Insights

Harmful proceedings orders seek to protect parents and their children from unnecessary litigation

Mother and daughter sitting next to a window. They have a laptop open in front of them and the mother is kissing the daughter on the forehead.

May 2024 saw significant amendments introduced to the parenting framework in Australia, including the concept of "harmful proceedings orders". A harmful proceedings order restrains a party from being able to bring further applications without first obtaining leave of the court. This article will consider the nature of a harmful proceedings order, as well as the circumstances in which the court may grant such an order.

Background

Section 102QAC of the Family Law Act 1975 (Cth) (the Act) enables the court to make a harmful proceedings order, prohibiting a party from instituting proceedings without leave of the court if:

  • the court is satisfied that there are reasonable grounds to believe that the other party would suffer harm, or
  • the proceedings relate to a child, that the child would suffer harm.

"Harm" can include, but is not limited to, psychological harm or oppression, major mental distress, a detrimental effect on the other party's capacity to care for the child, or financial harm.

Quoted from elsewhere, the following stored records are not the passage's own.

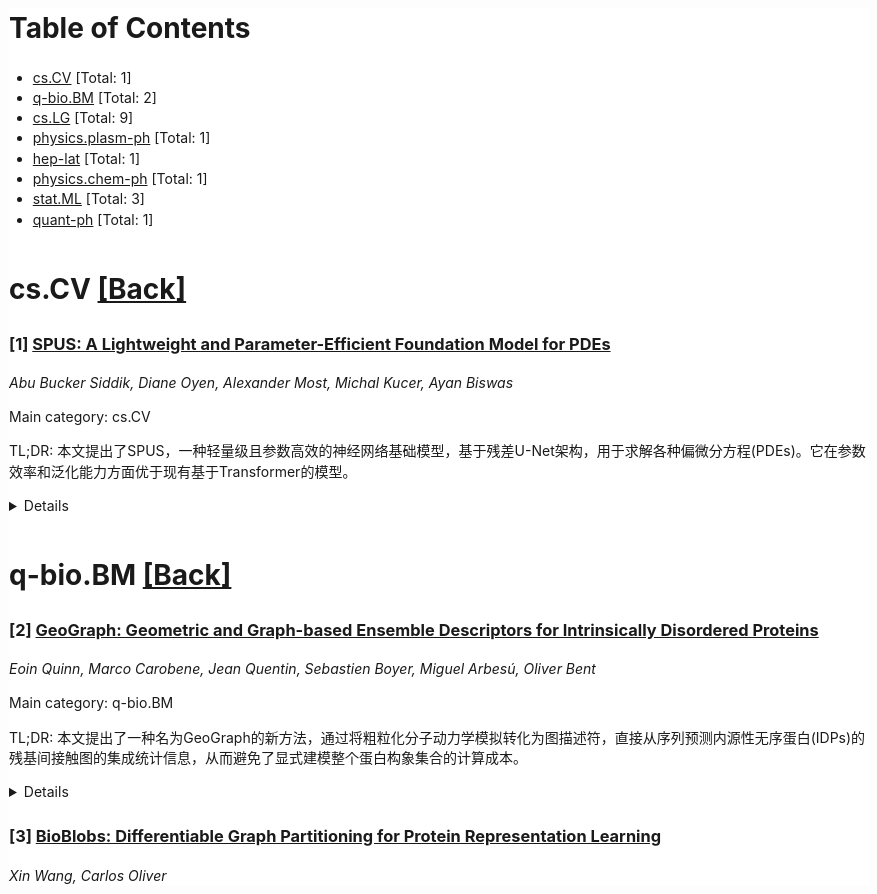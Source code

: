 <div id=toc></div>

# Table of Contents

- [cs.CV](#cs.CV) [Total: 1]
- [q-bio.BM](#q-bio.BM) [Total: 2]
- [cs.LG](#cs.LG) [Total: 9]
- [physics.plasm-ph](#physics.plasm-ph) [Total: 1]
- [hep-lat](#hep-lat) [Total: 1]
- [physics.chem-ph](#physics.chem-ph) [Total: 1]
- [stat.ML](#stat.ML) [Total: 3]
- [quant-ph](#quant-ph) [Total: 1]


<div id='cs.CV'></div>

# cs.CV [[Back]](#toc)

### [1] [SPUS: A Lightweight and Parameter-Efficient Foundation Model for PDEs](https://arxiv.org/abs/2510.01370)
*Abu Bucker Siddik, Diane Oyen, Alexander Most, Michal Kucer, Ayan Biswas*

Main category: cs.CV

TL;DR: 本文提出了SPUS，一种轻量级且参数高效的神经网络基础模型，基于残差U-Net架构，用于求解各种偏微分方程(PDEs)。它在参数效率和泛化能力方面优于现有基于Transformer的模型。


<details><summary>Details</summary></details>


<div id='q-bio.BM'></div>

# q-bio.BM [[Back]](#toc)

### [2] [GeoGraph: Geometric and Graph-based Ensemble Descriptors for Intrinsically Disordered Proteins](https://arxiv.org/abs/2510.00774)
*Eoin Quinn, Marco Carobene, Jean Quentin, Sebastien Boyer, Miguel Arbesú, Oliver Bent*

Main category: q-bio.BM

TL;DR: 本文提出了一种名为GeoGraph的新方法，通过将粗粒化分子动力学模拟转化为图描述符，直接从序列预测内源性无序蛋白(IDPs)的残基间接触图的集成统计信息，从而避免了显式建模整个蛋白构象集合的计算成本。


<details><summary>Details</summary></details>


### [3] [BioBlobs: Differentiable Graph Partitioning for Protein Representation Learning](https://arxiv.org/abs/2510.01632)
*Xin Wang, Carlos Oliver*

In determining whether or not to make a harmful proceedings order, the court will consider the history of the proceedings, whether one party has frequently instituted proceedings against the other, and the cumulative or potential cumulative effect of any harm.

Case study

The new harmful proceedings provisions have recently been considered in the case of Bruin & Bruin ( No 4).1 In this case, the mother sought to file a new application to reopen parenting proceedings three weeks after final parenting orders were made. The father sought an order pursuant to s102QAC and alleged that he and the children would suffer harm if the mother was able to pursue her application. It is not surprising that the application was made by the father, given the incredibly short period of time within which the mother sought to reagitate parenting proceedings.

In considering the father's application, Judge Mansini had regard to the Explanatory Memorandum to the Family Law Amendment Bill 2023 (Cth) which introduced harmful proceedings orders. It was noted that it was not necessary to show that actual harm had already occurred, as the purpose of the amendments is to protect and guard against the potential for future harm. The court is required to assess and determine what constitutes harm depending on the specific circumstances of each case.

Judge Mansini considered the history of the proceedings between the parties, and then considered the harm alleged by the father, including the financial harm to him in responding to further proceedings, the emotional and psychological harm to the children in being subjected to ongoing litigation or therapy, and the detrimental impact on the father's capacity to care for the children whilst participating in further litigation so soon after the original proceedings had finalised.

Judge Mansini was satisfied that there were reasonable grounds to find that the father would be subject to harm if the mother was able to pursue her application. Although this was a predictive assessment, given the history of the litigation and the financial, emotional and mental impact on the father, Her Honour determined the orders sought by the father were reasonable and proportionate. The harmful proceedings order was therefore made, precluding the mother from bringing new proceedings in the future without first obtaining leave of the court.

Key takeaways

We await to see how often the court will be requested to make harmful proceedings orders in future, and in what circumstances they will be made. As a tool to assist with the protection of children and their parents and judicial efficiency, the introduction of s102QAC is a welcome measure.